"...those stakes were no longer ninja-minded."
This is true. The Steem community has been, as @starkerz noted recently, quite naive, lulled into trust by @ned's lack of pecuniary intent and avarice. This is a trustless platform, or should be. The founder's stake has continuously been claimed as solely intended for use by development initiatives, and this verbal (written) allegation has sufficed to preclude concerns of it being deployed to centralize governance of Steem.
However, that threat has always existed, mostly due to the 30x multiplication of the influence of substantial hodlings of stake over the witnesses. It is this mechanism that made of the founder's stake a centralizing threat. As long as the substantial stakeholders could trust @ned not to use that stake, their influence on governance was dramatically increased, and they clearly benefited from this.

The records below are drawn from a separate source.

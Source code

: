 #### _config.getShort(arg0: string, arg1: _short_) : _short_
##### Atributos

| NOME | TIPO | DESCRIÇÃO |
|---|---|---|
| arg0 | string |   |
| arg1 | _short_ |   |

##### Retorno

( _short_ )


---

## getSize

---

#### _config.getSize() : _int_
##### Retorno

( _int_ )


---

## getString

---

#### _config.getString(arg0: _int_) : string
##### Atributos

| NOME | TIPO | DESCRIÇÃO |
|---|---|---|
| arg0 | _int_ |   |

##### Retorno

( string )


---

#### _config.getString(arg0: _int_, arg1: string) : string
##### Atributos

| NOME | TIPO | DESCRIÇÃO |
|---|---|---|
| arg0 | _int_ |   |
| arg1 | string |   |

This temporary solution but points to the need a decentralized trustless platform has to prevent concentration of influence on governance through code that enables some stake to wield more influence than other stake. Eliminating the 30x multiplication of the influence of substantial stake on governance eliminates any threat of @justinsunsteemit, or heirs, beneficiaries, or assigns to exercise instant governance of Steem. It also makes all Steem equally influential, from large or small stakeholders, in witness elections.
1 Steem = 1 witness vote is the fair and equitable way to solve the problem temporarily mitigated by this soft fork, as well as the undue influence that has heretofore inured to large stakeholders over the majority of the community.